The form then invites you to share with your Healthcare Representative about what matters most to you in making this decision. Some examples from our clients of responses to this prompt are:
· I love that I live in a right to die state. If joy is hopeless, I am done. I see death as a new adventure.
· Remember, my death is about leaving this earthly existence to be with my Lord and Savior in Jesus Christ! My life has been good, I want to leave in peace!
Part 4, Section C on page 6 gives you an opportunity to share about your spiritual beliefs. It is optional. Obviously, for some this provision will be very important. For others, it might be best to leave this part blank. Some examples of responses from our clients are:
· I am spiritual but very anti-organized religion. I believe my soul is enteral and I will return to form instead of energy when I need to learn embodied lessons. I am pretty sure I’m not done.
· As a Christian, the death of my body in this life is not the end, for I’m a child of God. To be removed from my earthly body is to be with the Lord!
· If available, I would want a Catholic priest to administer the Last Rites and Anointing of the Sick, Confession, and final Holy Communion. Only Anointing of the Sick, if unconscious.
Part 4, on page 7, allows you to provide more information. Section A lets you discuss your Life and Values. Some answers from our clients include:
· I love the Lord, he has shown me much favor and grace! Death does not cause me fear! My life has been good. I’ve loved a lot and been loved beyond measure! I believe in the resurrection of the body’s life everlasting.

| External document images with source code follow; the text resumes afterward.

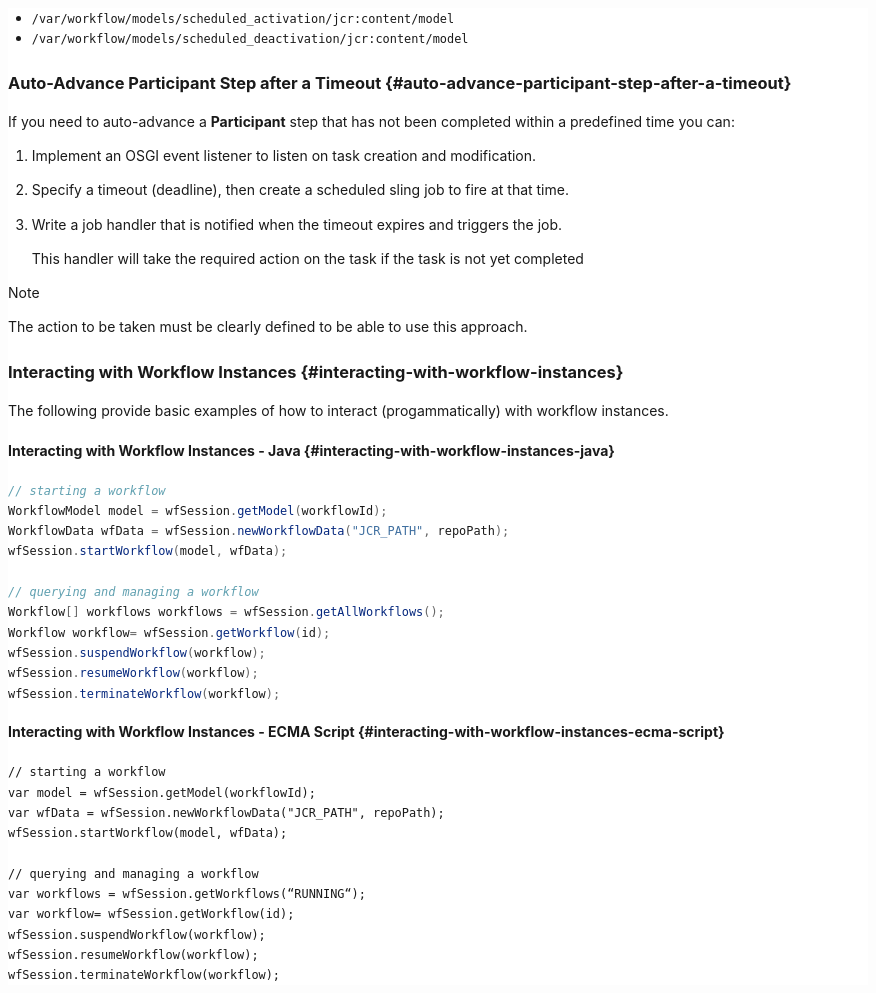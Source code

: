 * `/var/workflow/models/scheduled_activation/jcr:content/model`
* `/var/workflow/models/scheduled_deactivation/jcr:content/model`

### Auto-Advance Participant Step after a Timeout {#auto-advance-participant-step-after-a-timeout}

If you need to auto-advance a **Participant** step that has not been completed within a predefined time you can:

1. Implement an OSGI event listener to listen on task creation and modification.
1. Specify a timeout (deadline), then create a scheduled sling job to fire at that time.
1. Write a job handler that is notified when the timeout expires and triggers the job.

   This handler will take the required action on the task if the task is not yet completed

>[!NOTE]
>
>The action to be taken must be clearly defined to be able to use this approach.

### Interacting with Workflow Instances {#interacting-with-workflow-instances}

The following provide basic examples of how to interact (progammatically) with workflow instances.

#### Interacting with Workflow Instances - Java {#interacting-with-workflow-instances-java}

```java
// starting a workflow
WorkflowModel model = wfSession.getModel(workflowId);
WorkflowData wfData = wfSession.newWorkflowData("JCR_PATH", repoPath);
wfSession.startWorkflow(model, wfData);

// querying and managing a workflow
Workflow[] workflows workflows = wfSession.getAllWorkflows();
Workflow workflow= wfSession.getWorkflow(id);
wfSession.suspendWorkflow(workflow);
wfSession.resumeWorkflow(workflow);
wfSession.terminateWorkflow(workflow);
```

#### Interacting with Workflow Instances - ECMA Script {#interacting-with-workflow-instances-ecma-script}

```
// starting a workflow
var model = wfSession.getModel(workflowId);
var wfData = wfSession.newWorkflowData("JCR_PATH", repoPath);
wfSession.startWorkflow(model, wfData);

// querying and managing a workflow
var workflows = wfSession.getWorkflows(“RUNNING“);
var workflow= wfSession.getWorkflow(id);
wfSession.suspendWorkflow(workflow);
wfSession.resumeWorkflow(workflow);
wfSession.terminateWorkflow(workflow);
```
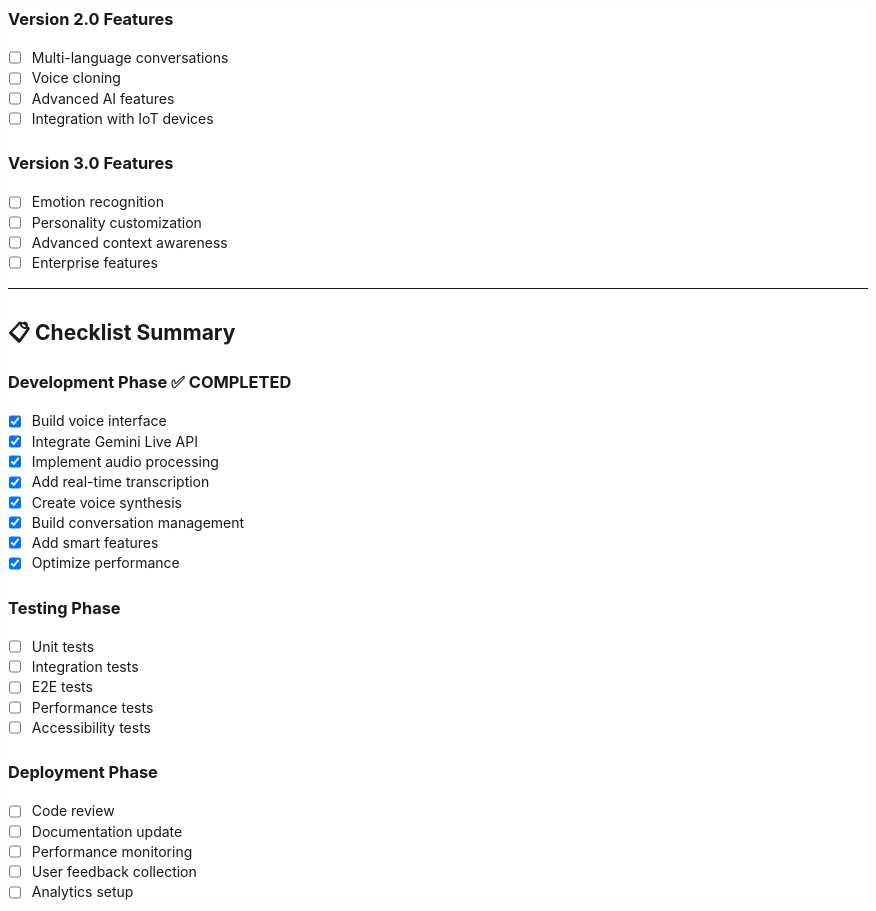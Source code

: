### Version 2.0 Features

- [ ] Multi-language conversations
- [ ] Voice cloning
- [ ] Advanced AI features
- [ ] Integration with IoT devices

### Version 3.0 Features

- [ ] Emotion recognition
- [ ] Personality customization
- [ ] Advanced context awareness
- [ ] Enterprise features

---

## 📋 Checklist Summary

### Development Phase ✅ COMPLETED

- [x] Build voice interface
- [x] Integrate Gemini Live API
- [x] Implement audio processing
- [x] Add real-time transcription
- [x] Create voice synthesis
- [x] Build conversation management
- [x] Add smart features
- [x] Optimize performance

### Testing Phase

- [ ] Unit tests
- [ ] Integration tests
- [ ] E2E tests
- [ ] Performance tests
- [ ] Accessibility tests

### Deployment Phase

- [ ] Code review
- [ ] Documentation update
- [ ] Performance monitoring
- [ ] User feedback collection
- [ ] Analytics setup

· When my dad was 90, he had to go to the nursing home and he only lived about 6 weeks. He stopped taking medication and eating because he was ready to move on. He couldn’t hear or see much and had severe arthritis. I pray that I will have the same strength and foresight to know when there is no more joy in my life.
Part 4, Section B allows you to specify your Place of Care. Some responses from our clients included:
· If I am at maximum recovery and have ongoing needs, I do not want to be in an institution. I would rather have care at home, if possible.
· If I am transitioning, I’d like to be placed in Hospice House (Partners in Care) in Bend, OR. If short- or long-term care is needed, then in Aspen Ridge in Bend, OR. I do not want my family as care providers to be burdened with my life ending care on a daily basis.
And Part 4, Section C allows you to specify other instructions you may want to add. In this section, my firm offers you the option to adopt the “Dementia Provision.”
We add the Dementia Provision as the last page of the document. This provision expands the scope of the Advance Directive to include situations in which you are not about to die. In fact, you could live a very long time with artificial food and hydration. But you have advanced dementia. You are conscious but you are consistently and permanently unable to communicate, swallow food and water safely, care for yourself and recognize your family and other people, and it is very unlikely that your condition will substantially improve. In this situation, the Dementia Provision allows you to specify whether you want to be fed and whether you want to be given fluids.
Part 4, Section D, allows you provide the names and contact information of people with whom you want your health care provider (e.g. doctor) to be able to discuss your health information.
Part 5 is where you sign this document. In Part 6, your signature must be witnessed by two witnesses who are not your Healthcare Representatives. Alternatively, you may sign it in front of a notary public.
Your Healthcare Representatives can sign Part 7 on page 10 to accept their appointment as your Healthcare Representatives. At least your primary Healthcare Representative needs to sign this page as soon as possible.